* _ACTIVITY_:
Beginning with the line that contains "シリンダの伸ばす部屋の圧力が高くなり，シリンダの縮める部屋の圧力は低下した．" in the material below, print each line exactly until the line that contains "長時間動作に貢献することが可能である．" has been printed, then stop.
EXCERPTED DATA below:
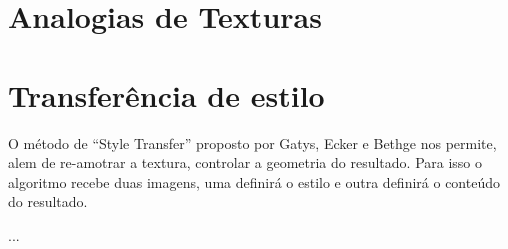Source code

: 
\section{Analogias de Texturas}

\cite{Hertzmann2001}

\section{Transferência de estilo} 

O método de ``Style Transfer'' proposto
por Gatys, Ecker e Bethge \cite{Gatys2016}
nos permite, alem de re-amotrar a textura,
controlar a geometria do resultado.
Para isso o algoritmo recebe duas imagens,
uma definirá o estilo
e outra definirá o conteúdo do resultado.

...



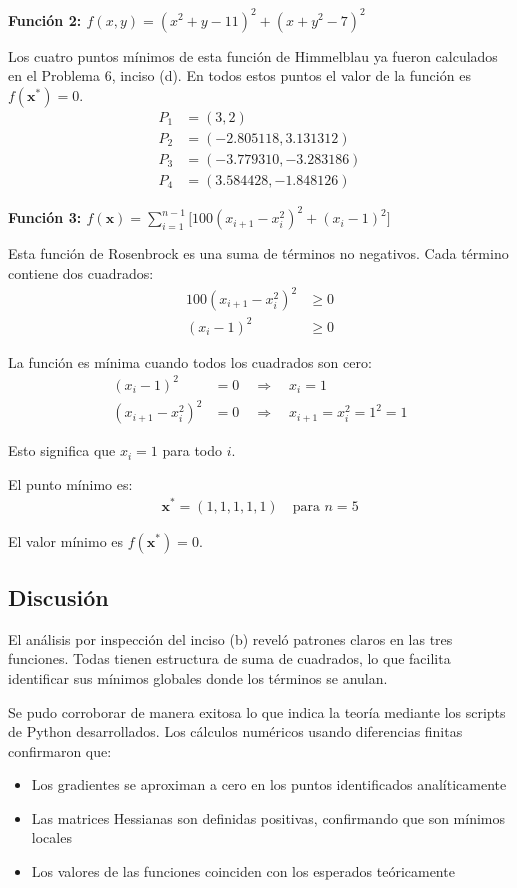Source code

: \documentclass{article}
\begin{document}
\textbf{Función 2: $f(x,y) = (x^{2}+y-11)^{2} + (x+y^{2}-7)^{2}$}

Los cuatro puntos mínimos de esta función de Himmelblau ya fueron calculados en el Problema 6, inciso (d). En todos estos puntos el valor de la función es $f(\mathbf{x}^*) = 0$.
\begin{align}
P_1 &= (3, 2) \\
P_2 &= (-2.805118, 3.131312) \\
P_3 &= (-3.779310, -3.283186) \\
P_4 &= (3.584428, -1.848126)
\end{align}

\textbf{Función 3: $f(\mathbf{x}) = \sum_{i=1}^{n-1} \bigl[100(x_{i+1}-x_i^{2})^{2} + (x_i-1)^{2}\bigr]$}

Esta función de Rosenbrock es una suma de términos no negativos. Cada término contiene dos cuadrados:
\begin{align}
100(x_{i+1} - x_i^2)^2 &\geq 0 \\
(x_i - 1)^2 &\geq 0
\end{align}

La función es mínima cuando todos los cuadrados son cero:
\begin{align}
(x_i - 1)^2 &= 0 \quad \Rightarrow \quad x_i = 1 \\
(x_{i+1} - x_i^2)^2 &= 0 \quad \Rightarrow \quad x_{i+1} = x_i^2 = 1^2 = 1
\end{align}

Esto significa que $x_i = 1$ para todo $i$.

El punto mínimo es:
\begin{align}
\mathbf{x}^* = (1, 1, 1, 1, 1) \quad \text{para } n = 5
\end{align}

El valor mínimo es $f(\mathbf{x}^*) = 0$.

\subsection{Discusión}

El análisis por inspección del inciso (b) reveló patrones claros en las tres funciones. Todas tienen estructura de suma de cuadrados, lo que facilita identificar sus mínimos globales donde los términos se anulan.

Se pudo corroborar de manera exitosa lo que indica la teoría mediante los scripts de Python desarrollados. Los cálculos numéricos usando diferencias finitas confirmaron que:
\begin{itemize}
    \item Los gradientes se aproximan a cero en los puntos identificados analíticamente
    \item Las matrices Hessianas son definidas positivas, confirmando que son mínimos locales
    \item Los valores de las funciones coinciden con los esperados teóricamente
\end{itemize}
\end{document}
End of EXCERPTED DATA.
EXCERPTED DATA below:
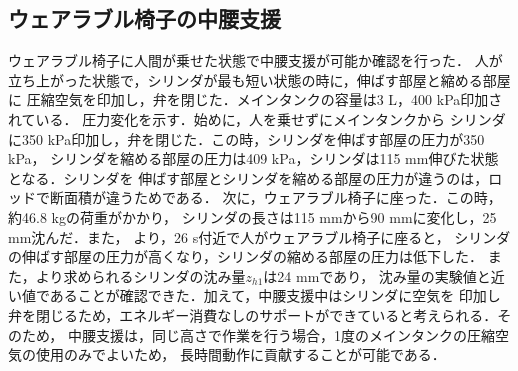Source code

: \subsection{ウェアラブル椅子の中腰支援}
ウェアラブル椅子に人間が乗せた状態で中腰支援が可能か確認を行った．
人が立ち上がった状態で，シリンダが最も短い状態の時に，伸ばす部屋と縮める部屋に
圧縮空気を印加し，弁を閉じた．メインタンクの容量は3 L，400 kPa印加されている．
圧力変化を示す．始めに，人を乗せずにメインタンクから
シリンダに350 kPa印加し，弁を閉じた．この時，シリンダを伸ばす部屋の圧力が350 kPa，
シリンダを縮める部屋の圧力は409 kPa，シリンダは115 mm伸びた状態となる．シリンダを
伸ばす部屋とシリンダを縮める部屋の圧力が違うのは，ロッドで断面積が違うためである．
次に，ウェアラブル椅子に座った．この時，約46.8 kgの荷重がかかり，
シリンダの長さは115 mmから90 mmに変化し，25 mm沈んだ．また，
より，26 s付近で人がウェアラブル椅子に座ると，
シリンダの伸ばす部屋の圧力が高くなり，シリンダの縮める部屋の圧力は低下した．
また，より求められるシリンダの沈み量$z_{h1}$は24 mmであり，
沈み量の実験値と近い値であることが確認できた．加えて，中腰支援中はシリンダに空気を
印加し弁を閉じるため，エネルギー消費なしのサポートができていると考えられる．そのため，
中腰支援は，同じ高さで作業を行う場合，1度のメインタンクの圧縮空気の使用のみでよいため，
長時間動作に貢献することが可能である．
End of EXCERPTED DATA.
EXCERPTED DATA below:
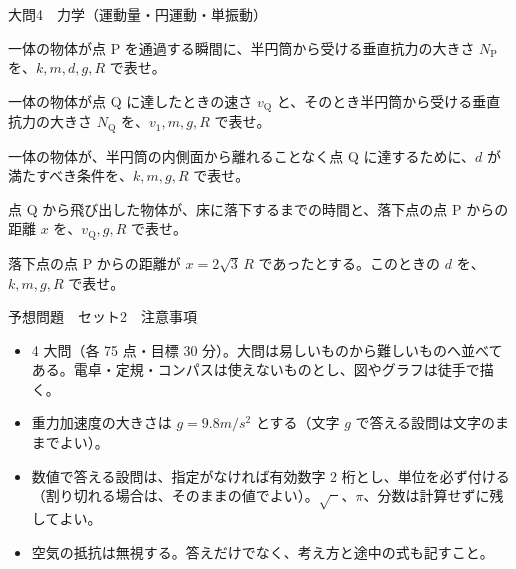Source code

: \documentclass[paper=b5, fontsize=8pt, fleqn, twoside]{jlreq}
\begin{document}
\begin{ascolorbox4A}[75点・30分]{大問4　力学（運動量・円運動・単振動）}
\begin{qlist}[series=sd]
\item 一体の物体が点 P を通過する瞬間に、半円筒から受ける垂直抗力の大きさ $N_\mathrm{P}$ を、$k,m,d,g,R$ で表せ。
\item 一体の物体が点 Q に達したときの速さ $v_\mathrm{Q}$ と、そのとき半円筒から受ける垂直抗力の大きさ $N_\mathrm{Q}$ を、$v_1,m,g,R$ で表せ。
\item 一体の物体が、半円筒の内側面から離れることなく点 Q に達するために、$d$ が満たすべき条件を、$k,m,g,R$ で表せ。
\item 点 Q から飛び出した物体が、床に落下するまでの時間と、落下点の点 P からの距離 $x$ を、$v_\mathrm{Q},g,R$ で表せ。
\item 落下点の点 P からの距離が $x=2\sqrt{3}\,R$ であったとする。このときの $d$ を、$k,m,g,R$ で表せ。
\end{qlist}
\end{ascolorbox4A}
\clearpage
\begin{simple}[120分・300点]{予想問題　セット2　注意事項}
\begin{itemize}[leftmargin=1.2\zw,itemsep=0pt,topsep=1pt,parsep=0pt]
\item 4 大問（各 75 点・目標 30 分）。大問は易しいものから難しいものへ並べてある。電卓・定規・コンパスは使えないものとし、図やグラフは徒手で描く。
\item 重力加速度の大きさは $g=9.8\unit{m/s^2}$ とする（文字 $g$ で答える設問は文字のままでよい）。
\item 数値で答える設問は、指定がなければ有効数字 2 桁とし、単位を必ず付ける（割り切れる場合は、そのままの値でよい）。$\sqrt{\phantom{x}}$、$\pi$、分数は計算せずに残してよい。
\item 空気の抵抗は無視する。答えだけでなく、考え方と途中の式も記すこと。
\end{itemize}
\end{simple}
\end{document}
End of EXCERPTED DATA.
* _REPLY TO THE TASK_:
シリンダの伸ばす部屋の圧力が高くなり，シリンダの縮める部屋の圧力は低下した．
また，より求められるシリンダの沈み量$z_{h1}$は24 mmであり，
沈み量の実験値と近い値であることが確認できた．加えて，中腰支援中はシリンダに空気を
印加し弁を閉じるため，エネルギー消費なしのサポートができていると考えられる．そのため，
中腰支援は，同じ高さで作業を行う場合，1度のメインタンクの圧縮空気の使用のみでよいため，
長時間動作に貢献することが可能である．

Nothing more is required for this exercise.